Bernd Oesigmann würde gerne in ein Tiny House in Sölde ziehen.
Bernd Oesigmann würde gerne in ein Tiny House in Sölde ziehen. Doch viel länger will der 71-Jährige nicht mehr warten. © Thomas Thiel

Ursprünglich war der Plan der Stadt gewesen, dass 2022 die ersten Häuser gebaut werden sollten. Doch immer wieder verzögerte sich das Projekt. Der größte Rückschlag kam 2023, als der Europäische Gerichtshof genau jenes beschleunigte Verfahren zur Erstellung von Bebauungsplänen für nicht konform mit EU-Recht erklärte, das die Stadt Dortmund für das „Tiny Village“ in Sölde angewandt hatte.

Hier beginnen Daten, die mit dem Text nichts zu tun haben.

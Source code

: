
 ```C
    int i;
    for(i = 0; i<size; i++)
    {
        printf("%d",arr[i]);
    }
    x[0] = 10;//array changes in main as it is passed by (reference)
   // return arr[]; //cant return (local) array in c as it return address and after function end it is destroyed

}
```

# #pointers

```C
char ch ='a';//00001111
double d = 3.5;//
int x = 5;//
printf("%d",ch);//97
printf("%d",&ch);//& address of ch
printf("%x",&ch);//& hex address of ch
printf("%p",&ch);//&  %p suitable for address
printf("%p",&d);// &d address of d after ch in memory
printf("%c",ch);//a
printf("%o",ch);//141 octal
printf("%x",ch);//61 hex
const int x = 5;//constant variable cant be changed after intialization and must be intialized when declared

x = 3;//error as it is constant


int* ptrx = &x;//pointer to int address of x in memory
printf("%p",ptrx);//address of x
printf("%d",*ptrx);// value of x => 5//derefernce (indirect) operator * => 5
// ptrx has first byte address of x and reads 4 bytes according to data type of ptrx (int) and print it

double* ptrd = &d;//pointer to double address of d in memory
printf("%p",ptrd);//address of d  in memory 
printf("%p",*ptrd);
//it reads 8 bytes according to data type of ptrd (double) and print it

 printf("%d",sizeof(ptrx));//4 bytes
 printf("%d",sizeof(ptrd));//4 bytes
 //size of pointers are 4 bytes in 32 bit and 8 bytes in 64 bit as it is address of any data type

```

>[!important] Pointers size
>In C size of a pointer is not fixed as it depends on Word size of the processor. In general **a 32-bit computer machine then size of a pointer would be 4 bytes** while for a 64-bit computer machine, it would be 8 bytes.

„Das hat uns zwei Jahre zurückgeworfen“, sagt der städtische Projekt-Koordinator Gerald Kampert vom Stadtplanungs- und Bauordnungsamt. „Wir mussten das Prozedere zur Aufstellung eines Bebauungsplans neu starten.“ Die aktuelle Planung der Stadt geht nun von einem Baubeginn 2027/28 aus.

„Wenn sich das noch länger hinzieht, bin ich raus“

Tiny-House-Interessent Oesigmann wäre dann 73 oder sogar 74 Jahre alt. „Wenn sich das noch länger hinzieht, bin ich raus“, sagt er. Wenn es so kommen sollte, würde sich Oesigmann in eine lange Reihe von verhinderten Tiny-Hausbauern einreihen, die bereits entnervt aufgegeben haben.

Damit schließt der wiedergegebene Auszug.